::: Provided data
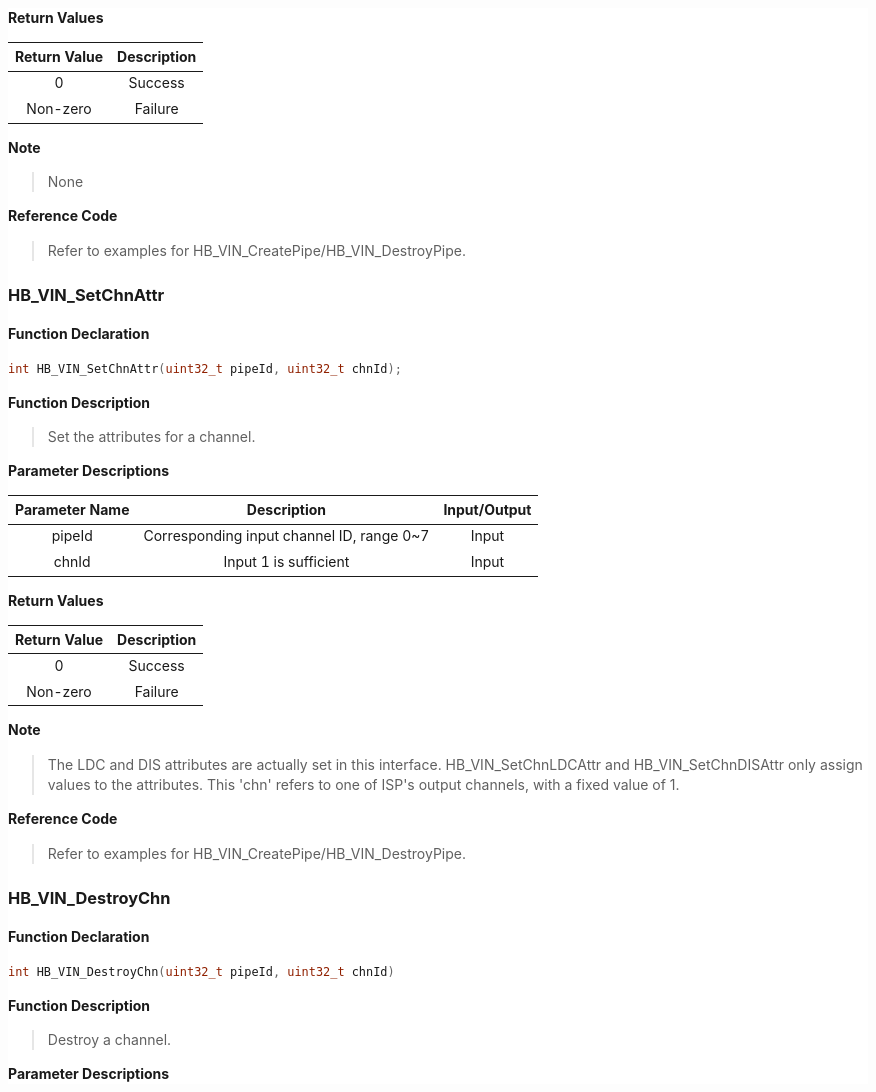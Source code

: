 **Return Values**

| Return Value | Description |
|:------------:|:-----------:|
| 0            | Success    |
| Non-zero     | Failure    |

**Note**
> None

**Reference Code**
> Refer to examples for HB_VIN_CreatePipe/HB_VIN_DestroyPipe.

### HB_VIN_SetChnAttr
**Function Declaration**
```c
int HB_VIN_SetChnAttr(uint32_t pipeId, uint32_t chnId);
```
**Function Description**
> Set the attributes for a channel.

**Parameter Descriptions**

| Parameter Name | Description | Input/Output |
| :-------------: | :----------: | :---------: |
| pipeId | Corresponding input channel ID, range 0~7 | Input |
| chnId | Input 1 is sufficient | Input |

**Return Values**

| Return Value | Description |
|:------------:|:-----------:|
| 0            | Success    |
| Non-zero     | Failure    |

**Note**
> The LDC and DIS attributes are actually set in this interface. HB_VIN_SetChnLDCAttr and HB_VIN_SetChnDISAttr only assign values to the attributes. This 'chn' refers to one of ISP's output channels, with a fixed value of 1.

**Reference Code**
> Refer to examples for HB_VIN_CreatePipe/HB_VIN_DestroyPipe.

### HB_VIN_DestroyChn
**Function Declaration**
```c
int HB_VIN_DestroyChn(uint32_t pipeId, uint32_t chnId)
```
**Function Description**
> Destroy a channel.

**Parameter Descriptions**
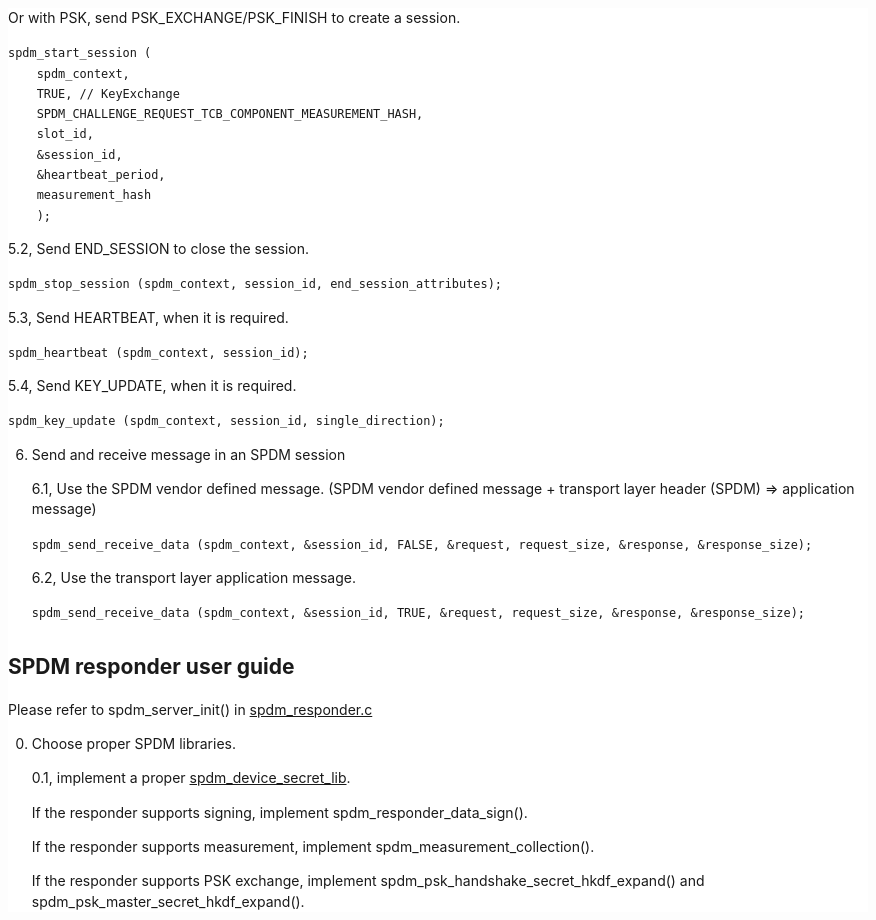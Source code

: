    Or with PSK, send PSK_EXCHANGE/PSK_FINISH to create a session.
   ```
   spdm_start_session (
       spdm_context,
       TRUE, // KeyExchange
       SPDM_CHALLENGE_REQUEST_TCB_COMPONENT_MEASUREMENT_HASH,
       slot_id,
       &session_id,
       &heartbeat_period,
       measurement_hash
       );
   ```

   5.2, Send END_SESSION to close the session.
   ```
   spdm_stop_session (spdm_context, session_id, end_session_attributes);
   ```

   5.3, Send HEARTBEAT, when it is required.
   ```
   spdm_heartbeat (spdm_context, session_id);
   ```

   5.4, Send KEY_UPDATE, when it is required.
   ```
   spdm_key_update (spdm_context, session_id, single_direction);
   ```

6. Send and receive message in an SPDM session

   6.1, Use the SPDM vendor defined message.
        (SPDM vendor defined message + transport layer header (SPDM) => application message)
   ```
   spdm_send_receive_data (spdm_context, &session_id, FALSE, &request, request_size, &response, &response_size);
   ```

   6.2, Use the transport layer application message.
   ```
   spdm_send_receive_data (spdm_context, &session_id, TRUE, &request, request_size, &response, &response_size);
   ```

## SPDM responder user guide

Please refer to spdm_server_init() in [spdm_responder.c](https://github.com/jyao1/openspdm/blob/master/spdm_emu/spdm_emu/spdm_responder_emu/spdm_responder.c)

0. Choose proper SPDM libraries.

   0.1, implement a proper [spdm_device_secret_lib](https://github.com/jyao1/openspdm/blob/master/libspdm/include/library/spdm_device_secret_lib.h).

   If the responder supports signing, implement spdm_responder_data_sign().

   If the responder supports measurement, implement spdm_measurement_collection().

   If the responder supports PSK exchange, implement spdm_psk_handshake_secret_hkdf_expand() and spdm_psk_master_secret_hkdf_expand().
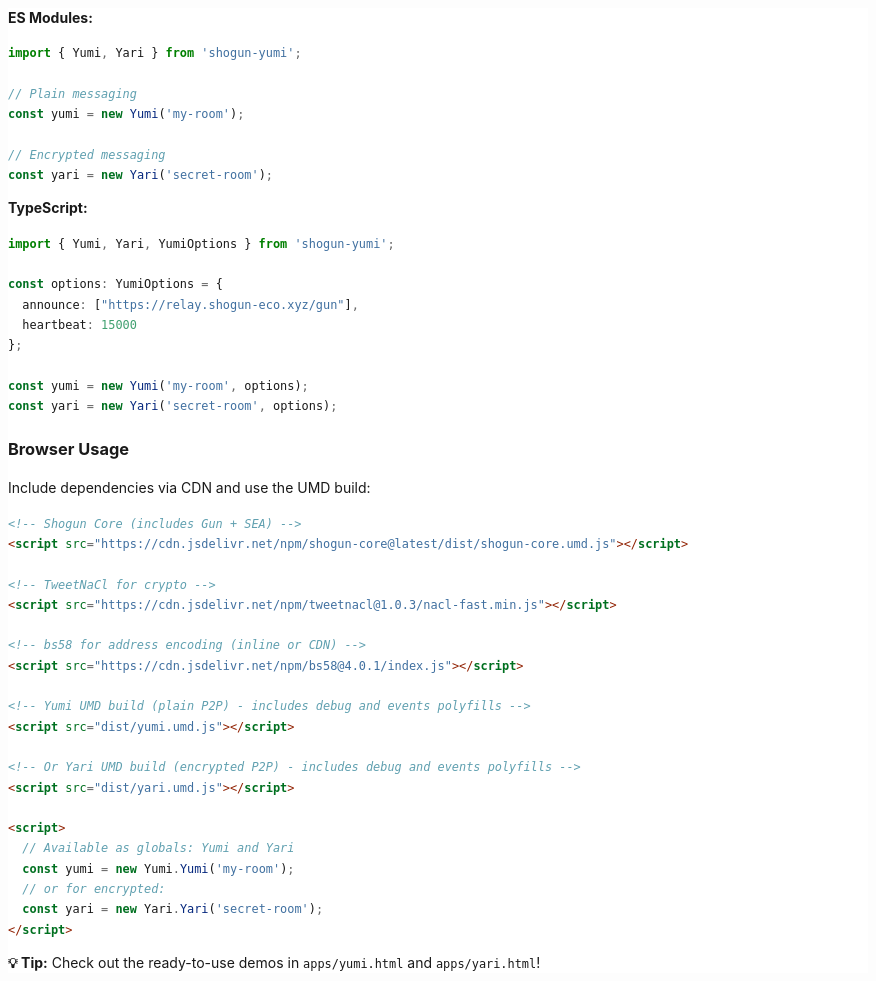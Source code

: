 **ES Modules:**
```javascript
import { Yumi, Yari } from 'shogun-yumi';

// Plain messaging
const yumi = new Yumi('my-room');

// Encrypted messaging
const yari = new Yari('secret-room');
```

**TypeScript:**
```typescript
import { Yumi, Yari, YumiOptions } from 'shogun-yumi';

const options: YumiOptions = {
  announce: ["https://relay.shogun-eco.xyz/gun"],
  heartbeat: 15000
};

const yumi = new Yumi('my-room', options);
const yari = new Yari('secret-room', options);
```

### Browser Usage

Include dependencies via CDN and use the UMD build:

```html
<!-- Shogun Core (includes Gun + SEA) -->
<script src="https://cdn.jsdelivr.net/npm/shogun-core@latest/dist/shogun-core.umd.js"></script>

<!-- TweetNaCl for crypto -->
<script src="https://cdn.jsdelivr.net/npm/tweetnacl@1.0.3/nacl-fast.min.js"></script>

<!-- bs58 for address encoding (inline or CDN) -->
<script src="https://cdn.jsdelivr.net/npm/bs58@4.0.1/index.js"></script>

<!-- Yumi UMD build (plain P2P) - includes debug and events polyfills -->
<script src="dist/yumi.umd.js"></script>

<!-- Or Yari UMD build (encrypted P2P) - includes debug and events polyfills -->
<script src="dist/yari.umd.js"></script>

<script>
  // Available as globals: Yumi and Yari
  const yumi = new Yumi.Yumi('my-room');
  // or for encrypted:
  const yari = new Yari.Yari('secret-room');
</script>
```

**💡 Tip:** Check out the ready-to-use demos in `apps/yumi.html` and `apps/yari.html`!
::::::
Exercise description: Pick out the lines above containing the word "build", then copy them.

Response area:
Include dependencies via CDN and use the UMD build:
<!-- Yumi UMD build (plain P2P) - includes debug and events polyfills -->
<!-- Or Yari UMD build (encrypted P2P) - includes debug and events polyfills -->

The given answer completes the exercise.